EXCERPTED DATA:
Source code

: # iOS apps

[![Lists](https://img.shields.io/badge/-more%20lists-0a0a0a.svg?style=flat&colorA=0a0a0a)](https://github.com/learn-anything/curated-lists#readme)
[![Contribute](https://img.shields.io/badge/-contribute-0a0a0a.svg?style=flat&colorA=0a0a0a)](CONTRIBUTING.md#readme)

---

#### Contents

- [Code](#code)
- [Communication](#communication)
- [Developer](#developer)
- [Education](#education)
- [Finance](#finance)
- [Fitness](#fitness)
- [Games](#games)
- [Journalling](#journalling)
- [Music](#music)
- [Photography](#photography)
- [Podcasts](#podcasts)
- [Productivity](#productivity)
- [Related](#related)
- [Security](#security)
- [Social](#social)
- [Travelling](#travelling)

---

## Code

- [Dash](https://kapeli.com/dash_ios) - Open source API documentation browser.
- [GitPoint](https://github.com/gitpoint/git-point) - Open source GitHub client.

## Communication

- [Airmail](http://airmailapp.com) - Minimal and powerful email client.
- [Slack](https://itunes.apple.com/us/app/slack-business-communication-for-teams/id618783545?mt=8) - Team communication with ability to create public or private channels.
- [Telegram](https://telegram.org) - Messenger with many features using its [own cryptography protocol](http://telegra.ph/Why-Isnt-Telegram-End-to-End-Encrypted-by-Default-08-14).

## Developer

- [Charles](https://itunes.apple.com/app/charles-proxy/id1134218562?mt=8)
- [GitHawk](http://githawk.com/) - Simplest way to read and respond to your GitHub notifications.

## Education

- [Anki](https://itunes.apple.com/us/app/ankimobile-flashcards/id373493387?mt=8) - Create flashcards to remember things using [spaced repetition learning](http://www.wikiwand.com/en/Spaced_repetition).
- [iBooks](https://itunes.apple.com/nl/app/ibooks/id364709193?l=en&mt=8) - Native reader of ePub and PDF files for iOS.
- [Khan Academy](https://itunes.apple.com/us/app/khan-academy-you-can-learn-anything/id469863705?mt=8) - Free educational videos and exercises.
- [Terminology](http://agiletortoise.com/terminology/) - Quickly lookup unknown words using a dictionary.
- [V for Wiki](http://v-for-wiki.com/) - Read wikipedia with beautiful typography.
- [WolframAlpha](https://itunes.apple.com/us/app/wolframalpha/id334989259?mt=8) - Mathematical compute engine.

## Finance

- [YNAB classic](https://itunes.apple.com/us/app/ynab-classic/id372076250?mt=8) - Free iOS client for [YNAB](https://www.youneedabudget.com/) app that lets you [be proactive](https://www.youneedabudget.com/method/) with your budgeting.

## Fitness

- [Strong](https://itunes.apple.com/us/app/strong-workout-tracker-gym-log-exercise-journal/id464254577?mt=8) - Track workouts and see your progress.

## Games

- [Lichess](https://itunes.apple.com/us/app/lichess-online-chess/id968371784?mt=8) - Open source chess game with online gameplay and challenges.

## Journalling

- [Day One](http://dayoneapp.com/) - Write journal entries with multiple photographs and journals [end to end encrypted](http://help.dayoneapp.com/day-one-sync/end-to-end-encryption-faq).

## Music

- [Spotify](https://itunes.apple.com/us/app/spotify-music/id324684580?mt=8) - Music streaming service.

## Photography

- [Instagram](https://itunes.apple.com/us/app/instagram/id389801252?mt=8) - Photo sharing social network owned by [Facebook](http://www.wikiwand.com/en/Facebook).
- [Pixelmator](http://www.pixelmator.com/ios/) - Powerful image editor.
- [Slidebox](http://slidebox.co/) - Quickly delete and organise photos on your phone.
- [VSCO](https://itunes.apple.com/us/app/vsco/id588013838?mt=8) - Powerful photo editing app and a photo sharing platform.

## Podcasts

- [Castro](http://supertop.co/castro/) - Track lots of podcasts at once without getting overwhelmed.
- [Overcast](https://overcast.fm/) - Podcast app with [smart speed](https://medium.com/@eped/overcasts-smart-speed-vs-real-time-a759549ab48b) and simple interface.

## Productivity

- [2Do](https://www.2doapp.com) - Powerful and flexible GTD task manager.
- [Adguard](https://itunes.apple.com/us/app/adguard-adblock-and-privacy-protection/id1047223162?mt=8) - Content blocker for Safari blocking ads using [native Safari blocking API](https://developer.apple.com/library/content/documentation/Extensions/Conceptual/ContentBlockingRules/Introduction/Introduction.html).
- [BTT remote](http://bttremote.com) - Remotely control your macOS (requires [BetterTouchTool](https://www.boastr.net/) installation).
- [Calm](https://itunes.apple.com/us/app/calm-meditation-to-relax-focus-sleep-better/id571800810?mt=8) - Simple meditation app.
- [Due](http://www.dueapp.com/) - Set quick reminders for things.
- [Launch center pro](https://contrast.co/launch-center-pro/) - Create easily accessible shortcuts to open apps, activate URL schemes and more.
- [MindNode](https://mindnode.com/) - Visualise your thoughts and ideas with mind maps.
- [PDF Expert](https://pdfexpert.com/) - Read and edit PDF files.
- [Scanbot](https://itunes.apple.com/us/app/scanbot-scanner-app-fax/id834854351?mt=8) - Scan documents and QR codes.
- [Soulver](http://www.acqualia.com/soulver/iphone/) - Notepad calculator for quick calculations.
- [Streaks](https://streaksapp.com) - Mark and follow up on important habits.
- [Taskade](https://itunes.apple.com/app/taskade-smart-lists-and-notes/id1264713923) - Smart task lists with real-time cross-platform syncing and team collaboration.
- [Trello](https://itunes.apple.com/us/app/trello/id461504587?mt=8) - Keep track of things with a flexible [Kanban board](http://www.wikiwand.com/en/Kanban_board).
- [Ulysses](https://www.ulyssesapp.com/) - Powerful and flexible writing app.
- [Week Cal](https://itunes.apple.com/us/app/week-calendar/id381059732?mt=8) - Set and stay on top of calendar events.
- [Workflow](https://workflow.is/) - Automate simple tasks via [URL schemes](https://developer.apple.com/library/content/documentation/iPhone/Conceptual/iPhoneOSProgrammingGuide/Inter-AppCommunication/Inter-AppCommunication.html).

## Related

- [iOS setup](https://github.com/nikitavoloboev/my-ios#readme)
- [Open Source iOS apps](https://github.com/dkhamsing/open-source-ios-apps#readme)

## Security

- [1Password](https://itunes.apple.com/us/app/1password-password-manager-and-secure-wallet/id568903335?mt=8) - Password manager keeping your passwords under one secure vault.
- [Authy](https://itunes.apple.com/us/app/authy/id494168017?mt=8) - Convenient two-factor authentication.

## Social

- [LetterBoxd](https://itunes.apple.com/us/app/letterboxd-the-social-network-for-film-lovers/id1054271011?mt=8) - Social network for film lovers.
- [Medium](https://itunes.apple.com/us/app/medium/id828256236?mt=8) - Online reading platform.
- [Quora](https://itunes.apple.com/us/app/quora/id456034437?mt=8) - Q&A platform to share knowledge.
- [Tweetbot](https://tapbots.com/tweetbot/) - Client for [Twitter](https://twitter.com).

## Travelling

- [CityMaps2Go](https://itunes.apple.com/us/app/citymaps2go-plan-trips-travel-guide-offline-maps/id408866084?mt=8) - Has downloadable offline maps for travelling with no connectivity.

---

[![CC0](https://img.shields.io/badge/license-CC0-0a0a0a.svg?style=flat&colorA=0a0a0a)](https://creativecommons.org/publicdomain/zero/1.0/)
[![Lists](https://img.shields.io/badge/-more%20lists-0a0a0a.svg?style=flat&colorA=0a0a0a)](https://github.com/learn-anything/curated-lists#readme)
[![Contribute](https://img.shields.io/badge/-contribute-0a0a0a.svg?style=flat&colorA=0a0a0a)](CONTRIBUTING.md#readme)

PROBLEM DESCRIPTION: Repeat the data above in full, word for word.

ANSWER TO THE EXERCISE:
Source code

: # iOS apps

[![Lists](https://img.shields.io/badge/-more%20lists-0a0a0a.svg?style=flat&colorA=0a0a0a)](https://github.com/learn-anything/curated-lists#readme)
[![Contribute](https://img.shields.io/badge/-contribute-0a0a0a.svg?style=flat&colorA=0a0a0a)](CONTRIBUTING.md#readme)

---

#### Contents

- [Code](#code)
- [Communication](#communication)
- [Developer](#developer)
- [Education](#education)
- [Finance](#finance)
- [Fitness](#fitness)
- [Games](#games)
- [Journalling](#journalling)
- [Music](#music)
- [Photography](#photography)
- [Podcasts](#podcasts)
- [Productivity](#productivity)
- [Related](#related)
- [Security](#security)
- [Social](#social)
- [Travelling](#travelling)

---

## Code

- [Dash](https://kapeli.com/dash_ios) - Open source API documentation browser.
- [GitPoint](https://github.com/gitpoint/git-point) - Open source GitHub client.

## Communication

- [Airmail](http://airmailapp.com) - Minimal and powerful email client.
- [Slack](https://itunes.apple.com/us/app/slack-business-communication-for-teams/id618783545?mt=8) - Team communication with ability to create public or private channels.
- [Telegram](https://telegram.org) - Messenger with many features using its [own cryptography protocol](http://telegra.ph/Why-Isnt-Telegram-End-to-End-Encrypted-by-Default-08-14).

## Developer

- [Charles](https://itunes.apple.com/app/charles-proxy/id1134218562?mt=8)
- [GitHawk](http://githawk.com/) - Simplest way to read and respond to your GitHub notifications.

## Education

- [Anki](https://itunes.apple.com/us/app/ankimobile-flashcards/id373493387?mt=8) - Create flashcards to remember things using [spaced repetition learning](http://www.wikiwand.com/en/Spaced_repetition).
- [iBooks](https://itunes.apple.com/nl/app/ibooks/id364709193?l=en&mt=8) - Native reader of ePub and PDF files for iOS.
- [Khan Academy](https://itunes.apple.com/us/app/khan-academy-you-can-learn-anything/id469863705?mt=8) - Free educational videos and exercises.
- [Terminology](http://agiletortoise.com/terminology/) - Quickly lookup unknown words using a dictionary.
- [V for Wiki](http://v-for-wiki.com/) - Read wikipedia with beautiful typography.
- [WolframAlpha](https://itunes.apple.com/us/app/wolframalpha/id334989259?mt=8) - Mathematical compute engine.

## Finance

- [YNAB classic](https://itunes.apple.com/us/app/ynab-classic/id372076250?mt=8) - Free iOS client for [YNAB](https://www.youneedabudget.com/) app that lets you [be proactive](https://www.youneedabudget.com/method/) with your budgeting.

## Fitness

- [Strong](https://itunes.apple.com/us/app/strong-workout-tracker-gym-log-exercise-journal/id464254577?mt=8) - Track workouts and see your progress.

## Games

- [Lichess](https://itunes.apple.com/us/app/lichess-online-chess/id968371784?mt=8) - Open source chess game with online gameplay and challenges.

## Journalling

- [Day One](http://dayoneapp.com/) - Write journal entries with multiple photographs and journals [end to end encrypted](http://help.dayoneapp.com/day-one-sync/end-to-end-encryption-faq).

## Music

- [Spotify](https://itunes.apple.com/us/app/spotify-music/id324684580?mt=8) - Music streaming service.

## Photography

- [Instagram](https://itunes.apple.com/us/app/instagram/id389801252?mt=8) - Photo sharing social network owned by [Facebook](http://www.wikiwand.com/en/Facebook).
- [Pixelmator](http://www.pixelmator.com/ios/) - Powerful image editor.
- [Slidebox](http://slidebox.co/) - Quickly delete and organise photos on your phone.
- [VSCO](https://itunes.apple.com/us/app/vsco/id588013838?mt=8) - Powerful photo editing app and a photo sharing platform.

## Podcasts

- [Castro](http://supertop.co/castro/) - Track lots of podcasts at once without getting overwhelmed.
- [Overcast](https://overcast.fm/) - Podcast app with [smart speed](https://medium.com/@eped/overcasts-smart-speed-vs-real-time-a759549ab48b) and simple interface.

## Productivity

- [2Do](https://www.2doapp.com) - Powerful and flexible GTD task manager.
- [Adguard](https://itunes.apple.com/us/app/adguard-adblock-and-privacy-protection/id1047223162?mt=8) - Content blocker for Safari blocking ads using [native Safari blocking API](https://developer.apple.com/library/content/documentation/Extensions/Conceptual/ContentBlockingRules/Introduction/Introduction.html).
- [BTT remote](http://bttremote.com) - Remotely control your macOS (requires [BetterTouchTool](https://www.boastr.net/) installation).
- [Calm](https://itunes.apple.com/us/app/calm-meditation-to-relax-focus-sleep-better/id571800810?mt=8) - Simple meditation app.
- [Due](http://www.dueapp.com/) - Set quick reminders for things.
- [Launch center pro](https://contrast.co/launch-center-pro/) - Create easily accessible shortcuts to open apps, activate URL schemes and more.
- [MindNode](https://mindnode.com/) - Visualise your thoughts and ideas with mind maps.
- [PDF Expert](https://pdfexpert.com/) - Read and edit PDF files.
- [Scanbot](https://itunes.apple.com/us/app/scanbot-scanner-app-fax/id834854351?mt=8) - Scan documents and QR codes.
- [Soulver](http://www.acqualia.com/soulver/iphone/) - Notepad calculator for quick calculations.
- [Streaks](https://streaksapp.com) - Mark and follow up on important habits.
- [Taskade](https://itunes.apple.com/app/taskade-smart-lists-and-notes/id1264713923) - Smart task lists with real-time cross-platform syncing and team collaboration.
- [Trello](https://itunes.apple.com/us/app/trello/id461504587?mt=8) - Keep track of things with a flexible [Kanban board](http://www.wikiwand.com/en/Kanban_board).
- [Ulysses](https://www.ulyssesapp.com/) - Powerful and flexible writing app.
- [Week Cal](https://itunes.apple.com/us/app/week-calendar/id381059732?mt=8) - Set and stay on top of calendar events.
- [Workflow](https://workflow.is/) - Automate simple tasks via [URL schemes](https://developer.apple.com/library/content/documentation/iPhone/Conceptual/iPhoneOSProgrammingGuide/Inter-AppCommunication/Inter-AppCommunication.html).

## Related

- [iOS setup](https://github.com/nikitavoloboev/my-ios#readme)
- [Open Source iOS apps](https://github.com/dkhamsing/open-source-ios-apps#readme)

## Security

- [1Password](https://itunes.apple.com/us/app/1password-password-manager-and-secure-wallet/id568903335?mt=8) - Password manager keeping your passwords under one secure vault.
- [Authy](https://itunes.apple.com/us/app/authy/id494168017?mt=8) - Convenient two-factor authentication.

## Social

- [LetterBoxd](https://itunes.apple.com/us/app/letterboxd-the-social-network-for-film-lovers/id1054271011?mt=8) - Social network for film lovers.
- [Medium](https://itunes.apple.com/us/app/medium/id828256236?mt=8) - Online reading platform.
- [Quora](https://itunes.apple.com/us/app/quora/id456034437?mt=8) - Q&A platform to share knowledge.
- [Tweetbot](https://tapbots.com/tweetbot/) - Client for [Twitter](https://twitter.com).

## Travelling

- [CityMaps2Go](https://itunes.apple.com/us/app/citymaps2go-plan-trips-travel-guide-offline-maps/id408866084?mt=8) - Has downloadable offline maps for travelling with no connectivity.

---

[![CC0](https://img.shields.io/badge/license-CC0-0a0a0a.svg?style=flat&colorA=0a0a0a)](https://creativecommons.org/publicdomain/zero/1.0/)
[![Lists](https://img.shields.io/badge/-more%20lists-0a0a0a.svg?style=flat&colorA=0a0a0a)](https://github.com/learn-anything/curated-lists#readme)
[![Contribute](https://img.shields.io/badge/-contribute-0a0a0a.svg?style=flat&colorA=0a0a0a)](CONTRIBUTING.md#readme)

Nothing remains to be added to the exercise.